A New Orleans rapper must have all his future songs reviewed by the U.S. government



A New Orleans rapper, who scored a hit in 1999, must now clear the lyrics of upcoming songs with the U.S. government, following a court ruling.

Rapper BG (aka Baby Gangsta), whose “Bling Bling” rose to number 36 on the Billboard charts 25 years ago, must provide federal officials copies of upcoming songs before they’re promoted or produced, according to a ruling from U.S. District Court Judge Susie Morgan, who oversees the Eastern District of Louisiana. If the lyrics in those songs are “inconsistent” with the terms of the singer’s rehabilitation, it could affect his supervised release.
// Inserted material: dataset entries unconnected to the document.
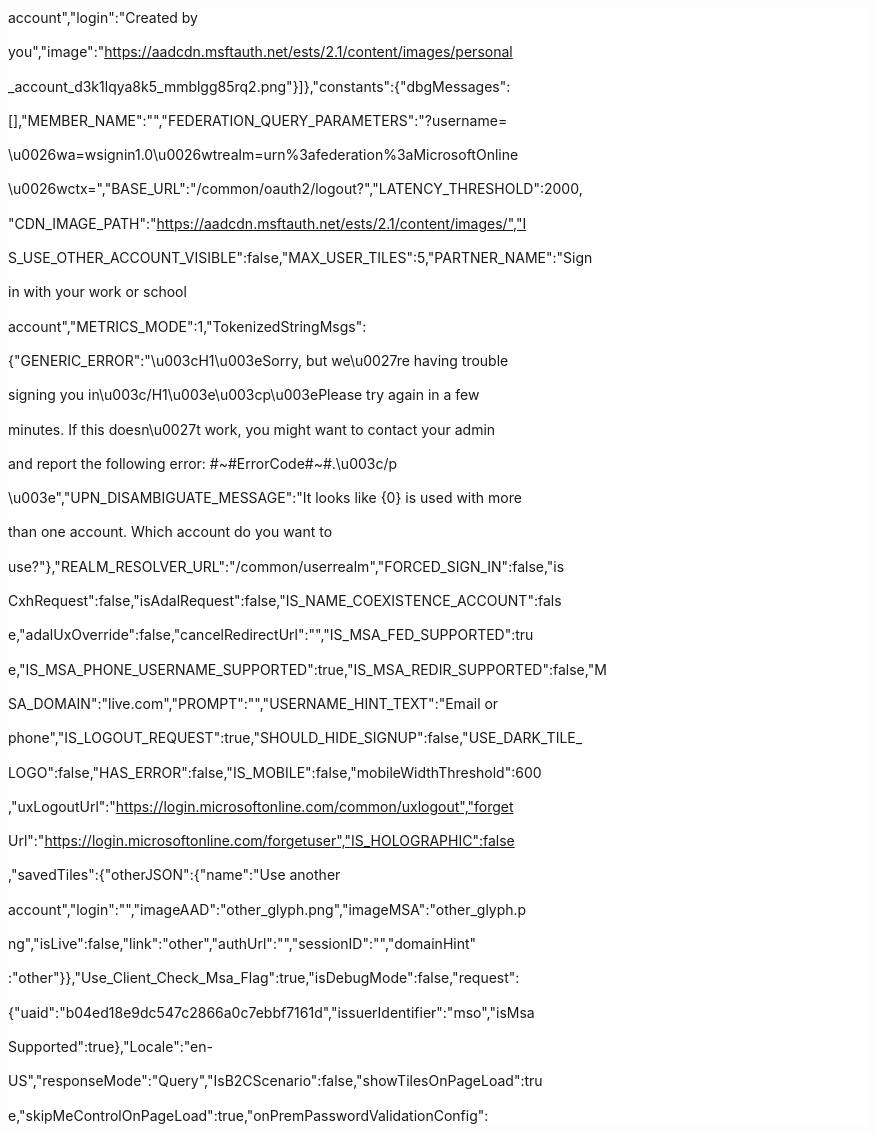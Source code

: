 account","login":"Created by 

you","image":"https://aadcdn.msftauth.net/ests/2.1/content/images/personal

_account_d3k1lqya8k5_mmblgg85rq2.png"}]},"constants":{"dbgMessages":

[],"MEMBER_NAME":"","FEDERATION_QUERY_PARAMETERS":"?username=

\u0026wa=wsignin1.0\u0026wtrealm=urn%3afederation%3aMicrosoftOnline

\u0026wctx=","BASE_URL":"/common/oauth2/logout?","LATENCY_THRESHOLD":2000,

"CDN_IMAGE_PATH":"https://aadcdn.msftauth.net/ests/2.1/content/images/","I

S_USE_OTHER_ACCOUNT_VISIBLE":false,"MAX_USER_TILES":5,"PARTNER_NAME":"Sign 

in with your work or school 

account","METRICS_MODE":1,"TokenizedStringMsgs":

{"GENERIC_ERROR":"\u003cH1\u003eSorry, but we\u0027re having trouble 

signing you in\u003c/H1\u003e\u003cp\u003ePlease try again in a few 

minutes. If this doesn\u0027t work, you might want to contact your admin 

and report the following error: #~#ErrorCode#~#.\u003c/p

\u003e","UPN_DISAMBIGUATE_MESSAGE":"It looks like {0} is used with more 

than one account. Which account do you want to 

use?"},"REALM_RESOLVER_URL":"/common/userrealm","FORCED_SIGN_IN":false,"is

CxhRequest":false,"isAdalRequest":false,"IS_NAME_COEXISTENCE_ACCOUNT":fals

e,"adalUxOverride":false,"cancelRedirectUrl":"","IS_MSA_FED_SUPPORTED":tru

e,"IS_MSA_PHONE_USERNAME_SUPPORTED":true,"IS_MSA_REDIR_SUPPORTED":false,"M

SA_DOMAIN":"live.com","PROMPT":"","USERNAME_HINT_TEXT":"Email or 

phone","IS_LOGOUT_REQUEST":true,"SHOULD_HIDE_SIGNUP":false,"USE_DARK_TILE_

LOGO":false,"HAS_ERROR":false,"IS_MOBILE":false,"mobileWidthThreshold":600

,"uxLogoutUrl":"https://login.microsoftonline.com/common/uxlogout","forget

Url":"https://login.microsoftonline.com/forgetuser","IS_HOLOGRAPHIC":false

,"savedTiles":{"otherJSON":{"name":"Use another 

account","login":"","imageAAD":"other_glyph.png","imageMSA":"other_glyph.p

ng","isLive":false,"link":"other","authUrl":"","sessionID":"","domainHint"

:"other"}},"Use_Client_Check_Msa_Flag":true,"isDebugMode":false,"request":

{"uaid":"b04ed18e9dc547c2866a0c7ebbf7161d","issuerIdentifier":"mso","isMsa

Supported":true},"Locale":"en-

US","responseMode":"Query","IsB2CScenario":false,"showTilesOnPageLoad":tru

e,"skipMeControlOnPageLoad":true,"onPremPasswordValidationConfig":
BG (real name Christopher Dorsey) was sentenced in 2014 to 14 years in jail for two counts of firearm possession and one count of conspiracy to obstruct justice. He was released last September and will spend the next three years under federal supervision.

He has resumed his music career and held a concert in February with another rapper who has felony convictions. Per the terms of his release, he is required to refrain from associating with convicted felons—and BG was re-arrested.

As it turns out, BG had gotten permission to work with the other rapper, but the lyrics they spat made authorities question BG’s commitment to rehabilitation, which is what forced the ruling last Friday.

Prosecutors had asked the court to prohibit BG “from promoting and glorifying future gun violence/murder” in any songs performed during his supervision. The court viewed that as a free speech violation, however.

“To address the legitimate concerns expressed by the Government, the Court will impose a special condition that the Defendant provide the United States Probation Office with a copy of the lyrics of any song he writes, in advance of his production or promotion of such song,” the judge’s order read. “The Government may, if it deems necessary and appropriate, file another motion for leave to file a rule to show cause why the Defendant’s conditions of supervised release should not be modified because the Defendant’s conduct is inconsistent with the goals of rehabilitation.”